Хранимый своим личным «авось», Афанасий Никитин продолжил путь на юг. Живя по неделям и месяцам то в одном городе, то в другом, он пересек Иран и добрался до берега Персидского залива в районе города Ормуз, а оттуда поплыл на корабле вместе с торговцами лошадьми и их товаром в сторону Индии. Плавание до Гуджарата заняло шесть недель. Никитин не сообщает, каким образом верный «авось» сделал его обладателем породистого жеребца. Но вот что примечательно: из рассказа исчезают упоминания о грабежах и разбойниках и даже о страхе перед ними. Похоже, властителям в тех краях каким-то образом удалось заставить своих подданных уважать чужую собственность. Или право распоряжаться чужим имуществом на подвластных им землях они оставили исключительно за собой.

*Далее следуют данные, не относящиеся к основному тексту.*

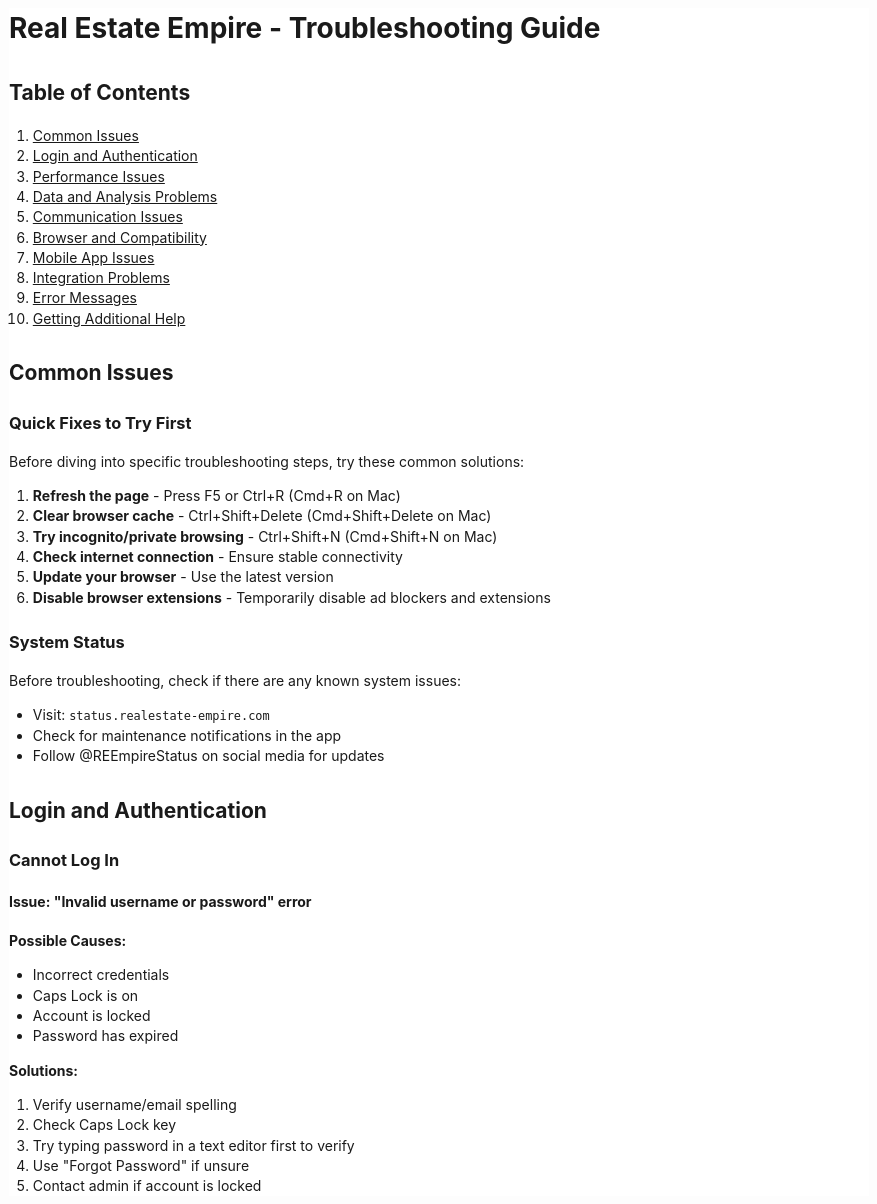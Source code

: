 # Real Estate Empire - Troubleshooting Guide

## Table of Contents

1. [Common Issues](#common-issues)
2. [Login and Authentication](#login-and-authentication)
3. [Performance Issues](#performance-issues)
4. [Data and Analysis Problems](#data-and-analysis-problems)
5. [Communication Issues](#communication-issues)
6. [Browser and Compatibility](#browser-and-compatibility)
7. [Mobile App Issues](#mobile-app-issues)
8. [Integration Problems](#integration-problems)
9. [Error Messages](#error-messages)
10. [Getting Additional Help](#getting-additional-help)

## Common Issues

### Quick Fixes to Try First

Before diving into specific troubleshooting steps, try these common solutions:

1. **Refresh the page** - Press F5 or Ctrl+R (Cmd+R on Mac)
2. **Clear browser cache** - Ctrl+Shift+Delete (Cmd+Shift+Delete on Mac)
3. **Try incognito/private browsing** - Ctrl+Shift+N (Cmd+Shift+N on Mac)
4. **Check internet connection** - Ensure stable connectivity
5. **Update your browser** - Use the latest version
6. **Disable browser extensions** - Temporarily disable ad blockers and extensions

### System Status

Before troubleshooting, check if there are any known system issues:
- Visit: `status.realestate-empire.com`
- Check for maintenance notifications in the app
- Follow @REEmpireStatus on social media for updates

## Login and Authentication

### Cannot Log In

#### Issue: "Invalid username or password" error
**Possible Causes:**
- Incorrect credentials
- Caps Lock is on
- Account is locked
- Password has expired

**Solutions:**
1. Verify username/email spelling
2. Check Caps Lock key
3. Try typing password in a text editor first to verify
4. Use "Forgot Password" if unsure
5. Contact admin if account is locked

Например, в городе Джуннаре хан отобрал у Никитина жеребца, когда узнал, что он не мусульманин, а русский христианин. Если верить рассказчику, владыка обещал вернуть ему коня и дать тысячу золотых в придачу, при условии, что он согласится принять веру Мохаммеда. Всесильный «авось» явился в виде столичного вельможи, случайно приехавшего в город: Никитин упал ему в ноги, и тот уговорил хана не принуждать русского к переходу в чужую веру и вернуть ему четырехногое богатство.

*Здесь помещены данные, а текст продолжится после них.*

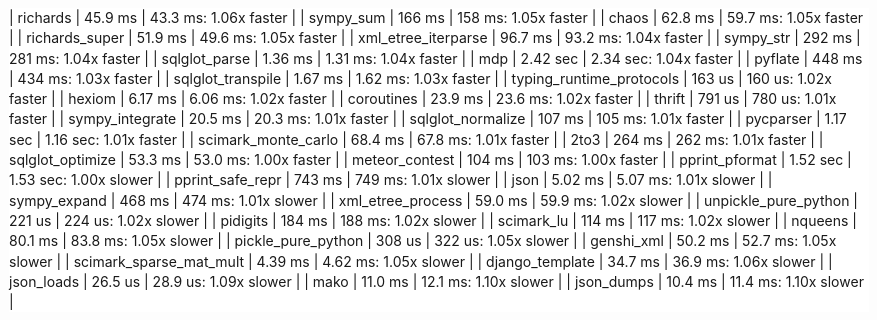 | richards                   | 45.9 ms                                                | 43.3 ms: 1.06x faster                                                  |
| sympy_sum                  | 166 ms                                                 | 158 ms: 1.05x faster                                                   |
| chaos                      | 62.8 ms                                                | 59.7 ms: 1.05x faster                                                  |
| richards_super             | 51.9 ms                                                | 49.6 ms: 1.05x faster                                                  |
| xml_etree_iterparse        | 96.7 ms                                                | 93.2 ms: 1.04x faster                                                  |
| sympy_str                  | 292 ms                                                 | 281 ms: 1.04x faster                                                   |
| sqlglot_parse              | 1.36 ms                                                | 1.31 ms: 1.04x faster                                                  |
| mdp                        | 2.42 sec                                               | 2.34 sec: 1.04x faster                                                 |
| pyflate                    | 448 ms                                                 | 434 ms: 1.03x faster                                                   |
| sqlglot_transpile          | 1.67 ms                                                | 1.62 ms: 1.03x faster                                                  |
| typing_runtime_protocols   | 163 us                                                 | 160 us: 1.02x faster                                                   |
| hexiom                     | 6.17 ms                                                | 6.06 ms: 1.02x faster                                                  |
| coroutines                 | 23.9 ms                                                | 23.6 ms: 1.02x faster                                                  |
| thrift                     | 791 us                                                 | 780 us: 1.01x faster                                                   |
| sympy_integrate            | 20.5 ms                                                | 20.3 ms: 1.01x faster                                                  |
| sqlglot_normalize          | 107 ms                                                 | 105 ms: 1.01x faster                                                   |
| pycparser                  | 1.17 sec                                               | 1.16 sec: 1.01x faster                                                 |
| scimark_monte_carlo        | 68.4 ms                                                | 67.8 ms: 1.01x faster                                                  |
| 2to3                       | 264 ms                                                 | 262 ms: 1.01x faster                                                   |
| sqlglot_optimize           | 53.3 ms                                                | 53.0 ms: 1.00x faster                                                  |
| meteor_contest             | 104 ms                                                 | 103 ms: 1.00x faster                                                   |
| pprint_pformat             | 1.52 sec                                               | 1.53 sec: 1.00x slower                                                 |
| pprint_safe_repr           | 743 ms                                                 | 749 ms: 1.01x slower                                                   |
| json                       | 5.02 ms                                                | 5.07 ms: 1.01x slower                                                  |
| sympy_expand               | 468 ms                                                 | 474 ms: 1.01x slower                                                   |
| xml_etree_process          | 59.0 ms                                                | 59.9 ms: 1.02x slower                                                  |
| unpickle_pure_python       | 221 us                                                 | 224 us: 1.02x slower                                                   |
| pidigits                   | 184 ms                                                 | 188 ms: 1.02x slower                                                   |
| scimark_lu                 | 114 ms                                                 | 117 ms: 1.02x slower                                                   |
| nqueens                    | 80.1 ms                                                | 83.8 ms: 1.05x slower                                                  |
| pickle_pure_python         | 308 us                                                 | 322 us: 1.05x slower                                                   |
| genshi_xml                 | 50.2 ms                                                | 52.7 ms: 1.05x slower                                                  |
| scimark_sparse_mat_mult    | 4.39 ms                                                | 4.62 ms: 1.05x slower                                                  |
| django_template            | 34.7 ms                                                | 36.9 ms: 1.06x slower                                                  |
| json_loads                 | 26.5 us                                                | 28.9 us: 1.09x slower                                                  |
| mako                       | 11.0 ms                                                | 12.1 ms: 1.10x slower                                                  |
| json_dumps                 | 10.4 ms                                                | 11.4 ms: 1.10x slower                                                  |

Конечно, в книге много хвастовства и явных преувеличений. То поминаются змеи длиной в две сажени, ползающие по улицам городов в Индии. То идут россказни об обезьянах, будто есть у них свой князь и свое войско, и если обезьяну обидеть, она пожалуется князю, и войско нападет на город обидчика. Описывая выезд султана с семьей на прогулку, Никитин уверяет нас, что в процессии шествуют десять тысяч конных, пятьдесят тысяч пеших и двести боевых слонов, не считая слуг, наложниц и музыкантов. (Нетрудно подсчитать, что солнце успеет зайти и взойти несколько раз, прежде чем такая армия протиснется через городские ворота.) Но что описано с искренним чувством, чему нельзя не поверить: печаль души, оторванной на чужбине от всех обрядов и таинств веры Христовой.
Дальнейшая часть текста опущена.